A Wounded Warrior Unit from Camp LeJeune is visiting UNCW where Ann Marie Beall, the school’s military liason, walks the group through application procedures. With changes to the GI Bill this year, several hundred of them are scrambling to pay the difference between in-state and out-of-state tuition. UNCW has the second-largest student veteran population in the state and Bell says nearly 200 student veterans were charged with an extra $12,000 this year.
“What I heard from the veterans, and I don't necessarily disagree with them, is that they didn't count on having to take out loans and things unless it was to supplement their own living expenses, so that was difficult for some of them to think, I had not intended to end up in debt at the conclusion of this degree and now I am.”
For in-state tuition you have to live in North Carolina for a year to establish residency. At least 10 states have changed legislation to make all veterans automatic residents. North Carolina is not one of them, even though there are nearly 800,000 veterans living here, and almost 17,000 access some form of the GI Bill, including Kai Bauer. He’s a veteran studying anthropology at UNCW, a field he says the military prepared him for.
“The travel, the exposure to different cultures, different countries, languages, different ceremonies and practices. I feel as an anthropologist I can help convey these understandings and maybe draw some relations and bridge the gap between our troops, the people in these countries that we're fighting conflicts or providing humanitarian support.”

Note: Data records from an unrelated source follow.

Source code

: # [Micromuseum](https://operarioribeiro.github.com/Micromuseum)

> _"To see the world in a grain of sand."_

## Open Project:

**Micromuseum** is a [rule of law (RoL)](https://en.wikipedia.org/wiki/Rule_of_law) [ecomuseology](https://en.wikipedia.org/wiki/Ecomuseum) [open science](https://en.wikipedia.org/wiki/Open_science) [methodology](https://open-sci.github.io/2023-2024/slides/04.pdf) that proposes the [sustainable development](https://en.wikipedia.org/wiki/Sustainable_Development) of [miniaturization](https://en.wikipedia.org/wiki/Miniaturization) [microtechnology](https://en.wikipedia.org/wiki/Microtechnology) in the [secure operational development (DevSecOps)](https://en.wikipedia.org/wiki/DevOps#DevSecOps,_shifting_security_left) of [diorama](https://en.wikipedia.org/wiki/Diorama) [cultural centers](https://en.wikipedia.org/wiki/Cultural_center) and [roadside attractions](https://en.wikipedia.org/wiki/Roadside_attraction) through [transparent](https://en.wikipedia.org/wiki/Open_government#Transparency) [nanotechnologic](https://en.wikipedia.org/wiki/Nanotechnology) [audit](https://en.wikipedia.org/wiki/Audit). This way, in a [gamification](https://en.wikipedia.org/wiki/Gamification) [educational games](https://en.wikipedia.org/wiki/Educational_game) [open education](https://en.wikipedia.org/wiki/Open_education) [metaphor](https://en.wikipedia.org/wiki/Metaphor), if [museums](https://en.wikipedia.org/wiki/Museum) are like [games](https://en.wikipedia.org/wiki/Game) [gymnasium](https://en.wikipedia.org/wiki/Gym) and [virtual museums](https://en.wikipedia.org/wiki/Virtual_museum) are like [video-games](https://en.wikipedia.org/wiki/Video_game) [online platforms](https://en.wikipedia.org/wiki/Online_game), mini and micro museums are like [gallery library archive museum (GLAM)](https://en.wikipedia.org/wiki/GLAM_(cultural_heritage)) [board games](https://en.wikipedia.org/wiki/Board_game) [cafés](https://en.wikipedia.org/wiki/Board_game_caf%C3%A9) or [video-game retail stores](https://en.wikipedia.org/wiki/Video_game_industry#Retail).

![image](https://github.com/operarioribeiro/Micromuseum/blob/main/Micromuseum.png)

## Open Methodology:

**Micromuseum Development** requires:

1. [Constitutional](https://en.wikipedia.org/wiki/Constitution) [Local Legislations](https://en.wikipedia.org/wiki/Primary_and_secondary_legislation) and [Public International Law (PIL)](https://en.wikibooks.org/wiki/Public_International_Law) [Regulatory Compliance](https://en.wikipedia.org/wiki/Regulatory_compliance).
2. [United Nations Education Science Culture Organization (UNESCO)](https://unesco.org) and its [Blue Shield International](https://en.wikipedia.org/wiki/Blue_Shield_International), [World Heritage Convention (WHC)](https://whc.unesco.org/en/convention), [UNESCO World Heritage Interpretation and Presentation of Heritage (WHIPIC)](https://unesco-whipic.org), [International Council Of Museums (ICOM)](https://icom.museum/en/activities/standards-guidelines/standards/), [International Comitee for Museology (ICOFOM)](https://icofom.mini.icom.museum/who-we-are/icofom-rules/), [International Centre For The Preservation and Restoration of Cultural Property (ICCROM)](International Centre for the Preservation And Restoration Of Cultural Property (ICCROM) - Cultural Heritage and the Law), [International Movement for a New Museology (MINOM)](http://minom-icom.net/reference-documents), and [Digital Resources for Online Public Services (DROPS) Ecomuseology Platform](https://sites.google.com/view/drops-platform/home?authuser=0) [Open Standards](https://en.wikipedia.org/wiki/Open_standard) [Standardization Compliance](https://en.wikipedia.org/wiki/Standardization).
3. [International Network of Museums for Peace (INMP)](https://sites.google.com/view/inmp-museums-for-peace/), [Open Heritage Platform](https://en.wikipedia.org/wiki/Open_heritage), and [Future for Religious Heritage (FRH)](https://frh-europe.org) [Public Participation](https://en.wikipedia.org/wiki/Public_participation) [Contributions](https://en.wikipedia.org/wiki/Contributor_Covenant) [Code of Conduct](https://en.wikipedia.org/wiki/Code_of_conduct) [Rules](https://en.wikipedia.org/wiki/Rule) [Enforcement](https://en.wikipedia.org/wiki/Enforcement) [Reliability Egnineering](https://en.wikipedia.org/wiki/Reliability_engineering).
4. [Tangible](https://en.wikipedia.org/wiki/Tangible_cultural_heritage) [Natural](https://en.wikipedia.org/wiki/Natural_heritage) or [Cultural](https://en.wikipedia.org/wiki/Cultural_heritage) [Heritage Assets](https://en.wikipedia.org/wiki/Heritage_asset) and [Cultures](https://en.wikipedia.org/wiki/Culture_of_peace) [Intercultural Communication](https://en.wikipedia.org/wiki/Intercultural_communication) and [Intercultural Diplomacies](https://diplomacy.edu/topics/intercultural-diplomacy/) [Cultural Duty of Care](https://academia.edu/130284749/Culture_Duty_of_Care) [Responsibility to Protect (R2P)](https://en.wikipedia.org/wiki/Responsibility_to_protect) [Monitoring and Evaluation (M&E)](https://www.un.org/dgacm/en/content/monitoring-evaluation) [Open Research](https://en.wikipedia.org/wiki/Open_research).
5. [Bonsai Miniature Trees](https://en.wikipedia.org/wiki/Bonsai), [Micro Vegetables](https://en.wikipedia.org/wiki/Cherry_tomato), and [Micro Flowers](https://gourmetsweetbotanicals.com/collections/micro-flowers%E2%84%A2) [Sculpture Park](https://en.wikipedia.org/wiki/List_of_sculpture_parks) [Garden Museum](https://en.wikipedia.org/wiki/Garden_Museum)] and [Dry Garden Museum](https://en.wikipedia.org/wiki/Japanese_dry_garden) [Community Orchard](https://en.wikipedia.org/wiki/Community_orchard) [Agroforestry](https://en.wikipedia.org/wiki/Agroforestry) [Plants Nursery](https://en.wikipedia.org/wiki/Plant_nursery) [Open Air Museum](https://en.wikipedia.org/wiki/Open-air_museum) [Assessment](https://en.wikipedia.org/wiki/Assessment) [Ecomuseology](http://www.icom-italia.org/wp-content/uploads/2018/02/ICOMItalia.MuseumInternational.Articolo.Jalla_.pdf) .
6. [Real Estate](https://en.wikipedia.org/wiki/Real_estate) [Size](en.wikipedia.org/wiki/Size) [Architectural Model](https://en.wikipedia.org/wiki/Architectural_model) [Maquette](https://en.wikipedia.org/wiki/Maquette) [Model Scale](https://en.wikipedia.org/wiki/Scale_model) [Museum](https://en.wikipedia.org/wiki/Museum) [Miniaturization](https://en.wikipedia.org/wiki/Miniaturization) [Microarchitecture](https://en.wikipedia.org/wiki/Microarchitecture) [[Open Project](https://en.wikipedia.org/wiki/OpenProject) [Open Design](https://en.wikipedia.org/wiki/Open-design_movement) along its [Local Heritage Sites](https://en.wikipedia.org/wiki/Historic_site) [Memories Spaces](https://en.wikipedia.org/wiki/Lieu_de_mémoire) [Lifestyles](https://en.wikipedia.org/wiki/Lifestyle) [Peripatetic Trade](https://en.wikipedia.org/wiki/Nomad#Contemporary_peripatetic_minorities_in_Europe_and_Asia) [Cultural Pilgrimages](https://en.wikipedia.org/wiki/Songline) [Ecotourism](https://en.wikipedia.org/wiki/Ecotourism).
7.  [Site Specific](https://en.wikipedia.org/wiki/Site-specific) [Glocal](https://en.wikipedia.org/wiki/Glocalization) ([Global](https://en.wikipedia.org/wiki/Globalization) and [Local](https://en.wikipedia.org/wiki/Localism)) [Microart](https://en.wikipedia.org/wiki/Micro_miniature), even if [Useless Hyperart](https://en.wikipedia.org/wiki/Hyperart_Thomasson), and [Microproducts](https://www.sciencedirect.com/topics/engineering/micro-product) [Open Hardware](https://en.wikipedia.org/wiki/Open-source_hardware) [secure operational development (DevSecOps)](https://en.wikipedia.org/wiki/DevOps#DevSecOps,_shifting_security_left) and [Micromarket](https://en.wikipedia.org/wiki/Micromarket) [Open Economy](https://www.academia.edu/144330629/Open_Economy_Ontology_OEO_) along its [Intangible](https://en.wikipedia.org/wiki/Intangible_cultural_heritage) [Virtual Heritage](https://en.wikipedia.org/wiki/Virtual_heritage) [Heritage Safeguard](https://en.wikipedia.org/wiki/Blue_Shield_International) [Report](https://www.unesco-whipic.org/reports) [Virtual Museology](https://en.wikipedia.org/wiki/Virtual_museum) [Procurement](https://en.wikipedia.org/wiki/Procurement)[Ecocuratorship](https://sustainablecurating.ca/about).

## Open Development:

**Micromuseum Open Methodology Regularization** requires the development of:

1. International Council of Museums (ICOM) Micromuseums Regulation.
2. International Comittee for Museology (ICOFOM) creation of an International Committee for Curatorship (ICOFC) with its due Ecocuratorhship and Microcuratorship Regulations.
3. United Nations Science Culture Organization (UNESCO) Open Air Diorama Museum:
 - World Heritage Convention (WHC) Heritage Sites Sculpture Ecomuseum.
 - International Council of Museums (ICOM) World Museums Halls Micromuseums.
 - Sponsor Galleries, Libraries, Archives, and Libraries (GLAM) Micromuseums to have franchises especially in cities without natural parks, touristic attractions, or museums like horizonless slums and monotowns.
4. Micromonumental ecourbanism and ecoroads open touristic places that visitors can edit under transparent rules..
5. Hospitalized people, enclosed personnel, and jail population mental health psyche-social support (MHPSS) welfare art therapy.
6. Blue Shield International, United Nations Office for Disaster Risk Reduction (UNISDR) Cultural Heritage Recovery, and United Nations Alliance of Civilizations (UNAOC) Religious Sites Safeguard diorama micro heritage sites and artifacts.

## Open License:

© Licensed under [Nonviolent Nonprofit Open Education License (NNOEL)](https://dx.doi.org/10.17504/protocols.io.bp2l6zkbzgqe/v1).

Bauer served 15 years in the Army and National Guard in Washington State, where he returned after his second deployment in 2009. He moved to Wilmington in August to attend UNCW,and was set to graduate in the spring, before the tuition hike. Some of Bauer’s fellow student veterans have formed a nonprofit to fight for their benefits, including education. Jason Thigpen is the president of the group, and just a few weeks ago he was honored with a Purple Heart presented by Congressman Mike McIntyre.
Thigpen is working with McIntyre to add North Carolina to the list of states that automatically grant veterans residency status.
"Research shows that veterans are an investment in the future. You know North Carolina already grants in-state residency purposes to public school teachers as well as to UNC school system employees. Why not veterans?”
“There's no real reason to make a distinction between veterans being in-state and out-of-state, so our first priority is urging the state legislative level to allow the intent from the federal level to be carried out. But that can best and quickest be done by the state simply deciding not to charge out-of-state tuition to our veterans.”
During this time of uncertainty, Kai Bauer, the anthropology major, just received the good news that he’s been accepted into a vocational rehab program that will fully cover his tuition. But many other veterans are considering dropping out of school or moving to the state listed on their driver’s license even though they already consider North Carolina their home.
CORRECTION: On November 14, 2011, WHQR News aired a feature about residency and tuition issues facing North Carolina student veterans. We received misinformation that Veteran Kai Bauer was accepted into the VA’s vocational rehab program. We have since learned that Bauer’s application status is actually still pending. We apologize for the error.